Den historischen Kontext der Erzählung bilden einerseits die Bedrohung durch die Philister (die Bezeichnung „Palästina“ geht auf sie zurück) und andererseits die Auseinandersetzung um die Errichtung einer Monarchie. Zu Beginn des 12. Jahrhunderts v. Chr. waren die Philister im Zuge einer größeren Völkerwanderung in der Region an die Mittelmeerküste abgedrängt worden. Ein weiteres Vordringen nach Süden verhinderte das ägyptische Pharaonenreich. Die Philister waren dem entstehenden Israel weit überlegen und stellten eine ernsthafte Bedrohung für es dar. Umgekehrt waren die erstarkenden Stämme Israels wohl für die Philister ein willkommener Puffer gegen Norden.
Die beiden Samuelbücher reflektieren zum großen Teil Israels Transformationsprozess von einem Stammesbund zu einer von einem König zentral regierten Nation.
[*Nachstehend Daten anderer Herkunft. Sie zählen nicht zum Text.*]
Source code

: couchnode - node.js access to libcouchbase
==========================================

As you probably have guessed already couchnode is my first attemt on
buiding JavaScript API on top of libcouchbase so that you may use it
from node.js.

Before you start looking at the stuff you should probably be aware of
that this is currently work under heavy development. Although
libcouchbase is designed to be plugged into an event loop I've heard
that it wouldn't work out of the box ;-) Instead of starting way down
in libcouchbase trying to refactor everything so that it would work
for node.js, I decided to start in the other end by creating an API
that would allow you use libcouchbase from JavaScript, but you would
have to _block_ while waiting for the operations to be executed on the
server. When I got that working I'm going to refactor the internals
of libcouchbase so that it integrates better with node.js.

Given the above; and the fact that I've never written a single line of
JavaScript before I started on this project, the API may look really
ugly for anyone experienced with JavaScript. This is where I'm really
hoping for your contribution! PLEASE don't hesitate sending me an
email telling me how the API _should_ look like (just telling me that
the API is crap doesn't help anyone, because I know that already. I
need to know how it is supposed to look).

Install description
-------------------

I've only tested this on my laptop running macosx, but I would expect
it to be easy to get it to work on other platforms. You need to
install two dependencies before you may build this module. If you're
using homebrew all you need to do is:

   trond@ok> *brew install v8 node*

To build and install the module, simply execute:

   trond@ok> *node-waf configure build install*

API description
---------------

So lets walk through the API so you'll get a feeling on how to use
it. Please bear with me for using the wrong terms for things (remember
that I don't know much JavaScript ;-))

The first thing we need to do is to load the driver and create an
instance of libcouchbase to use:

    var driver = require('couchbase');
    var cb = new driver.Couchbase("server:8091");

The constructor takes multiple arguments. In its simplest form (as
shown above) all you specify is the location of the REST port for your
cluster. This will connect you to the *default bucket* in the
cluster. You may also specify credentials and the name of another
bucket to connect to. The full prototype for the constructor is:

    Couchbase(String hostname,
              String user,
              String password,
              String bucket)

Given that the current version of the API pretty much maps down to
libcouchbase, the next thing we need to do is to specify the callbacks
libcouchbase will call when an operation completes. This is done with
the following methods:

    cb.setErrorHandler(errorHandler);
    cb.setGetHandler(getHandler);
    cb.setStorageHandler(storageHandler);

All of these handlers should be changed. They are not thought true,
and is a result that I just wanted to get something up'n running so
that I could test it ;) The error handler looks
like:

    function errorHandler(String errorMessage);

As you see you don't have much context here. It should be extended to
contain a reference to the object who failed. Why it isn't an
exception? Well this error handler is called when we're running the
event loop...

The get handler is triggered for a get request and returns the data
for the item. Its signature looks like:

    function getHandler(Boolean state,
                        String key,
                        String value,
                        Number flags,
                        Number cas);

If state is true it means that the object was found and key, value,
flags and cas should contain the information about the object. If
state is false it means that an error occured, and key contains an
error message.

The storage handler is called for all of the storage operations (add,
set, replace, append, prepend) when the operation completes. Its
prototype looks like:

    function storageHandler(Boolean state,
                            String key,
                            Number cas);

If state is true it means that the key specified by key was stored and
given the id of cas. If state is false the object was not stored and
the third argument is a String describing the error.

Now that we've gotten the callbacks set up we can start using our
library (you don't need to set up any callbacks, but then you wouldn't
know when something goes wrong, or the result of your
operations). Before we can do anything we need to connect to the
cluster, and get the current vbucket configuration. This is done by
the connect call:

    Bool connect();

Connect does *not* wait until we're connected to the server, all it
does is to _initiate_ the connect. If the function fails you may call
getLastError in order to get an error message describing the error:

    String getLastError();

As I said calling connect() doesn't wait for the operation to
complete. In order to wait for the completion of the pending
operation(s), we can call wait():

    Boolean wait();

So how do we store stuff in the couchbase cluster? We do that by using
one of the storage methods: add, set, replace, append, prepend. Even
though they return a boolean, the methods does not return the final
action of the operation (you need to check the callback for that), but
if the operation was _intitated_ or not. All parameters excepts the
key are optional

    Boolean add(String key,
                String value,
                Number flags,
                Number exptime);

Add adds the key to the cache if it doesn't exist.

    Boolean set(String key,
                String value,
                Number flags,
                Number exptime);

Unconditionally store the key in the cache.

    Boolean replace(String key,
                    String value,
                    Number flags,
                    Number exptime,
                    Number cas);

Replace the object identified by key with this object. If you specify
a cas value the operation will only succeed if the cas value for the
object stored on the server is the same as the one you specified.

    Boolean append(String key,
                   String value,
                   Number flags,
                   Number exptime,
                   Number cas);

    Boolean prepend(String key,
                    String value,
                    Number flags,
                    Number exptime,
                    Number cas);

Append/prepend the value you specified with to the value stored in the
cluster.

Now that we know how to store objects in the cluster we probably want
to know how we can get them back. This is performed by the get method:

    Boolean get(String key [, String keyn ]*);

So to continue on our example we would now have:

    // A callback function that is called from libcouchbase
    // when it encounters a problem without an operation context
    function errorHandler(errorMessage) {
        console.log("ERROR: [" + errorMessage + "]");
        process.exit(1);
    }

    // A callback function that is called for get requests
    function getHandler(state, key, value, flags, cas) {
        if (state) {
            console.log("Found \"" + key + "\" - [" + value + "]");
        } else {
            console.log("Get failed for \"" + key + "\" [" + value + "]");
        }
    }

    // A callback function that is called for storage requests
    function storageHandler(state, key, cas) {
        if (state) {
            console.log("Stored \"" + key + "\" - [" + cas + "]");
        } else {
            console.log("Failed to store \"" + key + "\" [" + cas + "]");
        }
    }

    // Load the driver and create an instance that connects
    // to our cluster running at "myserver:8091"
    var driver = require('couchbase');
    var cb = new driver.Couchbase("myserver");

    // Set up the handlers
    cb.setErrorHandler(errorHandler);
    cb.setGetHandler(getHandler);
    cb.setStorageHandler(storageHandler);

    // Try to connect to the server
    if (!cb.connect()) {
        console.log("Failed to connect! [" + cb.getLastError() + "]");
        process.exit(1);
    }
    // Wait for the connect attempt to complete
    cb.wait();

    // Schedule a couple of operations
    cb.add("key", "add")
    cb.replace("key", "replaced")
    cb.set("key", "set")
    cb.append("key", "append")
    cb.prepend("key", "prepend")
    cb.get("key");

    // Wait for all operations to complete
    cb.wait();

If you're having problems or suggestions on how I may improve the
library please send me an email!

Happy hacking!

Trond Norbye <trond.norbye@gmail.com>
Während für zahlreiche Völker des alten Orients die Monarchie eine selbstverständliche Gegebenheit war, bedeutete sie für die israelischen Stämme einen radikalen Bruch der Sozialstruktur, auf deren Grundlage sich der Jahweglaube entwickelt hatte. Die Einführung der Monarchie war deshalb heftig umstritten, und beide Tendenzen haben in den deuteronomistischen Geschichtsbüchern deutliche Spuren hinterlassen. So ist etwa die einzige im Alten Testament enthaltene Fabel (die „Jotamfabel“ im Buch der Richter, 9. Kapitel) der scharfen Polemik gegen die Monarchie gewidmet – es ist wohl ein einzigartiges herrschaftskritisches Dokument des Altertums. Andererseits enden viele Schilderungen von Gräueltaten, Gewalt, Rechtsbeugung und Korruption mit dem tendenziösen Kommentar, dass es damals noch keinen König in Israel gegeben habe. Ausschlaggebend dafür, dass sich die Monarchie letztlich durchsetzen konnte, waren neben der äußeren militärischen Bedrohung sicher auch innergesellschaftliche Gründe.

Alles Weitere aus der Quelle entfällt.